**DIRECTIONS**
State only the count of lines in the listing below that hold "problem".

(Beginning of SUPPLIED MATERIAL)

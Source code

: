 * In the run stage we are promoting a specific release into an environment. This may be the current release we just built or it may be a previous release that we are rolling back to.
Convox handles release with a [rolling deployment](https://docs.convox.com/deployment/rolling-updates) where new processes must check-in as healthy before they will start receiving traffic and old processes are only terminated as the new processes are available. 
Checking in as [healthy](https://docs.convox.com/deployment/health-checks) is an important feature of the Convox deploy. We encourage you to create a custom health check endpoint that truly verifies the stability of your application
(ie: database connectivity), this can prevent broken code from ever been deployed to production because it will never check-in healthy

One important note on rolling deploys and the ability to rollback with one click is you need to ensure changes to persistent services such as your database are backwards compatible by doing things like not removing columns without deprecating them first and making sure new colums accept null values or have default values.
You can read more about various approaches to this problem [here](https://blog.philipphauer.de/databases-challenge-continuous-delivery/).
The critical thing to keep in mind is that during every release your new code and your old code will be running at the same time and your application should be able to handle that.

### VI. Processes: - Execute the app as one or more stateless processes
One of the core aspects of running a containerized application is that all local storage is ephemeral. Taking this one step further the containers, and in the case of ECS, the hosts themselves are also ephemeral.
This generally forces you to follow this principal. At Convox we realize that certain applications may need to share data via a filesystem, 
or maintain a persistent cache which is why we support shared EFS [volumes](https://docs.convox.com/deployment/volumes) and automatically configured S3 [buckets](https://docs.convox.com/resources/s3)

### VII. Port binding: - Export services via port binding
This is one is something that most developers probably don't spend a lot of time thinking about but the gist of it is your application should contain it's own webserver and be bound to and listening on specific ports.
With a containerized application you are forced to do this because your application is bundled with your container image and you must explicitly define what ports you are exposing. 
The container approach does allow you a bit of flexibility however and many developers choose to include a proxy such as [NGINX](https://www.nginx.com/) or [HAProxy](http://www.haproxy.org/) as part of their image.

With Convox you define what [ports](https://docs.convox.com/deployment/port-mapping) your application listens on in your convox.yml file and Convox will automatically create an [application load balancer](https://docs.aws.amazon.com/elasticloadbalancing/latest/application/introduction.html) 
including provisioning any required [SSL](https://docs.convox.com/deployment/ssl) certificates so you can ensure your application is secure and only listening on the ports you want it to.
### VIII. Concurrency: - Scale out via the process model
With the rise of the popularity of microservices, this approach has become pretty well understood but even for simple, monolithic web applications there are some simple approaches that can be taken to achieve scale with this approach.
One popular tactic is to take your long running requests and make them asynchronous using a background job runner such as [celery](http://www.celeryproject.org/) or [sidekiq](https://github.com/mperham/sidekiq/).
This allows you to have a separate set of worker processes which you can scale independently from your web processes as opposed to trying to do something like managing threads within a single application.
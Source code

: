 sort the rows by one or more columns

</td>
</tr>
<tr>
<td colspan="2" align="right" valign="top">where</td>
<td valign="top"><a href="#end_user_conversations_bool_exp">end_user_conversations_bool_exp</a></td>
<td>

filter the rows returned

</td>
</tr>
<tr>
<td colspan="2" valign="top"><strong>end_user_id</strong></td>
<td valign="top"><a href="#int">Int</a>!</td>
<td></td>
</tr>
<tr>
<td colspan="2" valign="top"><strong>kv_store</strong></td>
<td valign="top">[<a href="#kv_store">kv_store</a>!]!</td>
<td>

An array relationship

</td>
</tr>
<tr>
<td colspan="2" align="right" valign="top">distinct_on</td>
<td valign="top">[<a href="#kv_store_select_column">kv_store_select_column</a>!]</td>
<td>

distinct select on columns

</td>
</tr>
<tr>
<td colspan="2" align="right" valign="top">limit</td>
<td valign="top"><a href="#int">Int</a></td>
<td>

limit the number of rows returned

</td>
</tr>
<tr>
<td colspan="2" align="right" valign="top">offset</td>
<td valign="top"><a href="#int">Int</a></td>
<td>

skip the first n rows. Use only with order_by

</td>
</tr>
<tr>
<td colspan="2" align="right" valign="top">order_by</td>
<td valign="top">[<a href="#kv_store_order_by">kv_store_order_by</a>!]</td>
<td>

(End of SUPPLIED MATERIAL)
(Beginning of SUPPLIED MATERIAL)

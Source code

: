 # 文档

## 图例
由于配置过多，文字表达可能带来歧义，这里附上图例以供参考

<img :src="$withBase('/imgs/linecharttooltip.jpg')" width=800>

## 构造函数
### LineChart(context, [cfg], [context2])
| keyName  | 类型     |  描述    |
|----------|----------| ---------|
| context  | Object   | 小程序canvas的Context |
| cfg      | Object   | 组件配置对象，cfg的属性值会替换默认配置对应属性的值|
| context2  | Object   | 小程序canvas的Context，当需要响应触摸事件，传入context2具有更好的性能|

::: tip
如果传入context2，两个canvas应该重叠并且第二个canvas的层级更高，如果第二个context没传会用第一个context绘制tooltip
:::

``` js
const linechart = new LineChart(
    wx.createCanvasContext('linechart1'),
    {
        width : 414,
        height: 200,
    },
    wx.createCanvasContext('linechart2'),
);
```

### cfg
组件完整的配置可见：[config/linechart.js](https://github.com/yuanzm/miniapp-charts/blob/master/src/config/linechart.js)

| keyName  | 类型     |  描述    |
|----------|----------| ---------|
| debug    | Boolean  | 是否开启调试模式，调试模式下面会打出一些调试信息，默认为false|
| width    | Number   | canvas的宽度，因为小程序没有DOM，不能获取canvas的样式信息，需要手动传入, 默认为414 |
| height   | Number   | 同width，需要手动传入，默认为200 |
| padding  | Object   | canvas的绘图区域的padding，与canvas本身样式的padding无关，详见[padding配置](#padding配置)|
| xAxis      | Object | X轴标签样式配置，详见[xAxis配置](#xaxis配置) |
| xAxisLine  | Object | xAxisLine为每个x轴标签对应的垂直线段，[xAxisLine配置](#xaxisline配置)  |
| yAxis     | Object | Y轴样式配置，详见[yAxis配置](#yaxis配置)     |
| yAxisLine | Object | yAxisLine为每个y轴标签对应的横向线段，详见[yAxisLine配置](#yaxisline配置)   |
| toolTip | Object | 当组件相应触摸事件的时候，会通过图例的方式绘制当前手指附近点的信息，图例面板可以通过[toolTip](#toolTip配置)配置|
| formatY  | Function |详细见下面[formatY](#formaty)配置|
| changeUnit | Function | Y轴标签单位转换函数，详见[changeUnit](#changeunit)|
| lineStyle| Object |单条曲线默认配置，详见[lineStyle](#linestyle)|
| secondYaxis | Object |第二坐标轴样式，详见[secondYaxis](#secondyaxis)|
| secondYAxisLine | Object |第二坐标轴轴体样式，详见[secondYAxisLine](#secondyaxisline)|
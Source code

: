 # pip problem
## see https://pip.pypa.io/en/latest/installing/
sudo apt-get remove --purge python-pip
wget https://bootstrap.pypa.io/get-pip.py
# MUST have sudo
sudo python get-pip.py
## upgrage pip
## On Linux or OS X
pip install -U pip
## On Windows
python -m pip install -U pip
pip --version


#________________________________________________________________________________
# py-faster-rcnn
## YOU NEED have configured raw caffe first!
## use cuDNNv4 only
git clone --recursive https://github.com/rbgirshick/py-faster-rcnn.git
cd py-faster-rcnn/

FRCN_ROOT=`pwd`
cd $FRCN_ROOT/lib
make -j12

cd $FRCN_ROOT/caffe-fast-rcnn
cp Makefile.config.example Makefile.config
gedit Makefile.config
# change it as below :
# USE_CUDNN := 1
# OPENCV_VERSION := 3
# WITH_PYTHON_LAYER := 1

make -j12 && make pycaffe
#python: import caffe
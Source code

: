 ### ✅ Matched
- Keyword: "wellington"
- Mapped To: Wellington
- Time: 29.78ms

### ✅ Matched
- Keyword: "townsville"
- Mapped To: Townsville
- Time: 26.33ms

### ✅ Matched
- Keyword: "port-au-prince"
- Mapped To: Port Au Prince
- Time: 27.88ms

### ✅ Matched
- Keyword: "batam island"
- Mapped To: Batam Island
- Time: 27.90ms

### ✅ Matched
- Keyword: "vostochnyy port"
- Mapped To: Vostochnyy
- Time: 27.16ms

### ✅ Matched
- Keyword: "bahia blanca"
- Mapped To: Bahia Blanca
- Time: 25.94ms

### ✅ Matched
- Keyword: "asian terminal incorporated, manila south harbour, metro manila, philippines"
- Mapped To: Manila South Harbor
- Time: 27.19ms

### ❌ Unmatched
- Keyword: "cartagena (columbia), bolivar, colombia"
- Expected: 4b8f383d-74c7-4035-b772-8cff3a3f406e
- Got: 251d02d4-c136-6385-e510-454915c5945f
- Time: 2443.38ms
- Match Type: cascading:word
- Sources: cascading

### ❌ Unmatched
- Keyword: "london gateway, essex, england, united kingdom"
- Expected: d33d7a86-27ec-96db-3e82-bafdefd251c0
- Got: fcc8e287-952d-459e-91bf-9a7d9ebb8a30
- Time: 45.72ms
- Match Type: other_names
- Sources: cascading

(End of SUPPLIED MATERIAL)
(Beginning of SUPPLIED MATERIAL)

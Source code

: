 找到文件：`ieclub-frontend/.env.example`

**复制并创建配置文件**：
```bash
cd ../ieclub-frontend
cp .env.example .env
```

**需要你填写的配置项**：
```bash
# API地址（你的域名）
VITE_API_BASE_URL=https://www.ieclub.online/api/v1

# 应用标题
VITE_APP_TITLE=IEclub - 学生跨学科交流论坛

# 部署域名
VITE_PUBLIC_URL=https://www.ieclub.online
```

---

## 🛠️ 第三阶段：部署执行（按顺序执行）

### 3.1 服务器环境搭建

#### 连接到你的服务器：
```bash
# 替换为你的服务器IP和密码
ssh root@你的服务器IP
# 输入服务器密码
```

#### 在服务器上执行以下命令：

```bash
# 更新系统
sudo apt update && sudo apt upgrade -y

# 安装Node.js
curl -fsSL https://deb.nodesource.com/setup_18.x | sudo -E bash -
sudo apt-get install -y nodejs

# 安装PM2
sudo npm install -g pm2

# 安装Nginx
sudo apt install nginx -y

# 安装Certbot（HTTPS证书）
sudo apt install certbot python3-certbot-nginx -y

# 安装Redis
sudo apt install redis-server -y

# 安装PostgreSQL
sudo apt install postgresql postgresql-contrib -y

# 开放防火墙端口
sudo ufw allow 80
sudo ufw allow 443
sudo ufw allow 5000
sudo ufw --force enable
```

(End of SUPPLIED MATERIAL)

**RESULT OF THE TASK**
2